有一天我问榛子为什么钥匙不见了会想到找我去开锁,她笑而不语,没有给出让我感到天旋地转的答案,倒是对我送去的那些滞销的花花草草赞不绝口。她太会避重就轻,声东击西了。我说:“榛子,我现在既有车又有房,你信不信?只是事业还差点儿。”她双目圆睁地看着我,等待着进一步的解释。“车你是见过的,就停在下面,而房子呢,在乡下,好大几间,不过都是盖毛草的。”她笑得前俯后仰,继而打趣道:“真是人不可貌相,脸皮不可尺量啊!”

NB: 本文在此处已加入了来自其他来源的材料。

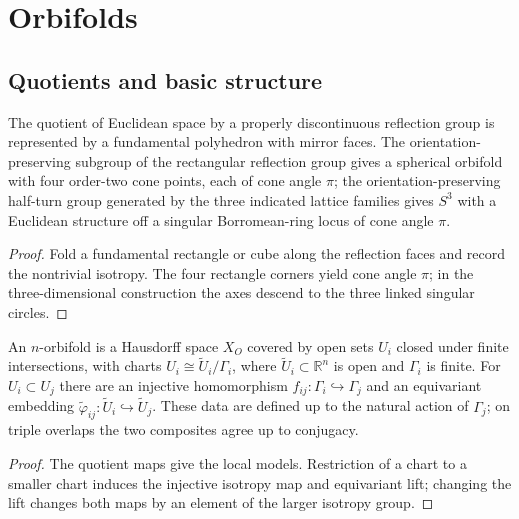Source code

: \chapter{Orbifolds}

\section{Quotients and basic structure}

\begin{example}
\label{thurston-ch13-reflection-quotient}

The quotient of Euclidean space by a properly discontinuous reflection group is
represented by a fundamental polyhedron with mirror faces.  The orientation-
preserving subgroup of the rectangular reflection group gives a spherical
orbifold with four order-two cone points, each of cone angle $\pi$; the
orientation-preserving half-turn group generated by the three indicated lattice
families gives $S^3$ with a Euclidean structure off a singular Borromean-ring
locus of cone angle $\pi$.
\end{example}
\begin{proof}
\sketch Fold a fundamental rectangle or cube along the reflection faces and
record the nontrivial isotropy.  The four rectangle corners yield cone angle
$\pi$; in the three-dimensional construction the axes descend to the three
linked singular circles.
\end{proof}

\begin{definition}
\label{thurston-ch13-orbifold-atlas}

An $n$-orbifold is a Hausdorff space $X_O$ covered by open sets $U_i$ closed
under finite intersections, with charts
$U_i\cong\widetilde U_i/\Gamma_i$, where $\widetilde U_i\subset\mathbb R^n$
is open and $\Gamma_i$ is finite.  For $U_i\subset U_j$ there are an injective
homomorphism $f_{ij}:\Gamma_i\hookrightarrow\Gamma_j$ and an equivariant
embedding $\widetilde\varphi_{ij}:\widetilde U_i\hookrightarrow\widetilde U_j$.
These data are defined up to the natural action of $\Gamma_j$; on triple
overlaps the two composites agree up to conjugacy.
\end{definition}
\begin{proof}
\sketch The quotient maps give the local models.  Restriction of a chart to a
smaller chart induces the injective isotropy map and equivariant lift; changing
the lift changes both maps by an element of the larger isotropy group.
\end{proof}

榛子是在我往天河跑了半年后告诉我那个“开锁故事”的。她说她以前曾和一个事业有成的职业经理人交往过一段时间。有一回也是钥匙不见了,她把他找来,而他首先想到的不是自己动手撬锁,而是在街头找来了修鞋匠。她说她当时就觉得心里不踏实,没有我的蛮劲和滞销玫瑰带来的感觉好。“那你叫我开锁是不是有意出题,让我闯关?”我越来越感觉到有个做了许久的梦面临着苏醒的真实。

“很久没去过‘夜色温柔’了,还有兴致吗?”我心怀不轨地问。“好吧,那就去吧!”可是走到门口,她却打起了退堂鼓。在我的再三追问下,她才如实招来:“还是不去了吧 ,这一次,我怕喝醉。”我狠狠地掐了掐自己的大腿,还知道痛,不是在做梦,于是拉着她的小手就往附近的碧丽苑小区跑,那里有个极具情调的小花园。


“那我以后可以叫你仙人掌啦?”她点头。“你还记不记得我撞翻你的仙人掌后你说的第一句话?”“怎么会不记得呢!”“那我可不可以在‘仙不掌’的前面加上‘我的’两个字?”她再点头。我紧紧地把她拥入怀中,继而就泣不成声了。“你哭什么嘛?”她满是心痛地问。我说:“没有,木鱼没有哭,木鱼只是流点儿泪,木鱼只是太幸福了而已!”


现在我还经常给榛子送一些再也卖不出去的“残羹冷炙”,不过我们再也没去过“夜色温柔”喝“比翼兰”。我们都怕醉,不是吗?